Start of Block
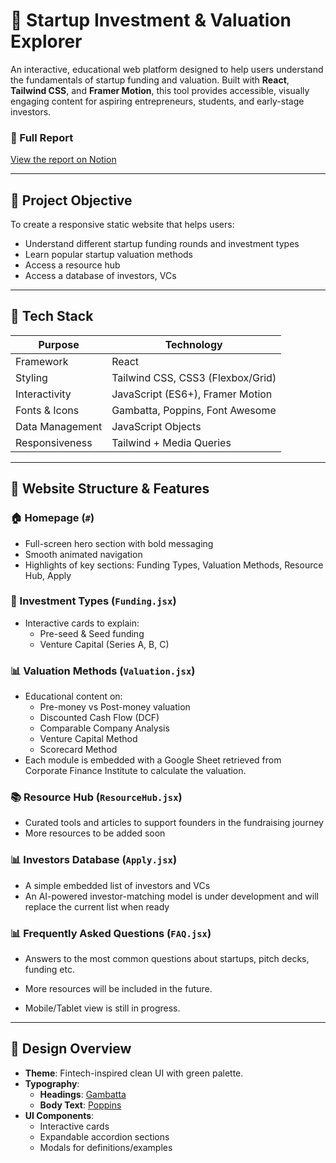# 🚀 Startup Investment & Valuation Explorer

An interactive, educational web platform designed to help users understand the fundamentals of startup funding and valuation. Built with **React**, **Tailwind CSS**, and **Framer Motion**, this tool provides accessible, visually engaging content for aspiring entrepreneurs, students, and early-stage investors.

### 📘 Full Report

[View the report on Notion](https://asselaltay.notion.site/ebd/217beecc724c80d8b4d7d5ca532a18ba)


---

## 🎯 Project Objective

To create a responsive static website that helps users:

- Understand different startup funding rounds and investment types
- Learn popular startup valuation methods
- Access a resource hub
- Access a database of investors, VCs

---

## 🧰 Tech Stack

| Purpose             | Technology                      |
|---------------------|----------------------------------|
| Framework           | React                            |
| Styling             | Tailwind CSS, CSS3 (Flexbox/Grid)|
| Interactivity       | JavaScript (ES6+), Framer Motion |
| Fonts & Icons       | Gambatta, Poppins, Font Awesome  |
| Data Management     | JavaScript Objects               |
| Responsiveness      | Tailwind + Media Queries         |

---

## 📄 Website Structure & Features

### 🏠 Homepage (`#`)
- Full-screen hero section with bold messaging
- Smooth animated navigation
- Highlights of key sections: Funding Types, Valuation Methods, Resource Hub, Apply

### 💸 Investment Types (`Funding.jsx`)
- Interactive cards to explain:
  - Pre-seed & Seed funding
  - Venture Capital (Series A, B, C)

### 📊 Valuation Methods (`Valuation.jsx`)
- Educational content on:
  - Pre-money vs Post-money valuation
  - Discounted Cash Flow (DCF)
  - Comparable Company Analysis
  - Venture Capital Method
  - Scorecard Method
- Each module is embedded with a Google Sheet retrieved from Corporate Finance Institute to calculate the valuation.

### 📚 Resource Hub (`ResourceHub.jsx`)
- Curated tools and articles to support founders in the fundraising journey
- More resources to be added soon

### 📊 Investors Database (`Apply.jsx`)
- A simple embedded list of investors and VCs
- An AI-powered investor-matching model is under development and will replace the current list when ready

### 📊 Frequently Asked Questions (`FAQ.jsx`)
- Answers to the most common questions about startups, pitch decks, funding etc. 
- More resources will be included in the future.

- Mobile/Tablet view is still in progress.

---

## 🎨 Design Overview

- **Theme**: Fintech-inspired clean UI with green palette.
- **Typography**:
  - **Headings**: [Gambatta](https://fonts.google.com/specimen/Gambetta)
  - **Body Text**: [Poppins](https://fonts.google.com/specimen/Poppins)
- **UI Components**:
  - Interactive cards
  - Expandable accordion sections
  - Modals for definitions/examples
End of Block
**Instructions to follow:** Reproduce the lines above letter for letter. The pictures stay behind.

**Task solution:**
# 🚀 Startup Investment & Valuation Explorer

An interactive, educational web platform designed to help users understand the fundamentals of startup funding and valuation. Built with **React**, **Tailwind CSS**, and **Framer Motion**, this tool provides accessible, visually engaging content for aspiring entrepreneurs, students, and early-stage investors.

### 📘 Full Report

[View the report on Notion](https://asselaltay.notion.site/ebd/217beecc724c80d8b4d7d5ca532a18ba)


---

## 🎯 Project Objective

To create a responsive static website that helps users:

- Understand different startup funding rounds and investment types
- Learn popular startup valuation methods
- Access a resource hub
- Access a database of investors, VCs

---

## 🧰 Tech Stack

| Purpose             | Technology                      |
|---------------------|----------------------------------|
| Framework           | React                            |
| Styling             | Tailwind CSS, CSS3 (Flexbox/Grid)|
| Interactivity       | JavaScript (ES6+), Framer Motion |
| Fonts & Icons       | Gambatta, Poppins, Font Awesome  |
| Data Management     | JavaScript Objects               |
| Responsiveness      | Tailwind + Media Queries         |

---

## 📄 Website Structure & Features

### 🏠 Homepage (`#`)
- Full-screen hero section with bold messaging
- Smooth animated navigation
- Highlights of key sections: Funding Types, Valuation Methods, Resource Hub, Apply

### 💸 Investment Types (`Funding.jsx`)
- Interactive cards to explain:
  - Pre-seed & Seed funding
  - Venture Capital (Series A, B, C)

### 📊 Valuation Methods (`Valuation.jsx`)
- Educational content on:
  - Pre-money vs Post-money valuation
  - Discounted Cash Flow (DCF)
  - Comparable Company Analysis
  - Venture Capital Method
  - Scorecard Method
- Each module is embedded with a Google Sheet retrieved from Corporate Finance Institute to calculate the valuation.

### 📚 Resource Hub (`ResourceHub.jsx`)
- Curated tools and articles to support founders in the fundraising journey
- More resources to be added soon

### 📊 Investors Database (`Apply.jsx`)
- A simple embedded list of investors and VCs
- An AI-powered investor-matching model is under development and will replace the current list when ready

### 📊 Frequently Asked Questions (`FAQ.jsx`)
- Answers to the most common questions about startups, pitch decks, funding etc. 
- More resources will be included in the future.

- Mobile/Tablet view is still in progress.

---

## 🎨 Design Overview

- **Theme**: Fintech-inspired clean UI with green palette.
- **Typography**:
  - **Headings**: [Gambatta](https://fonts.google.com/specimen/Gambetta)
  - **Body Text**: [Poppins](https://fonts.google.com/specimen/Poppins)
- **UI Components**:
  - Interactive cards
  - Expandable accordion sections
  - Modals for definitions/examples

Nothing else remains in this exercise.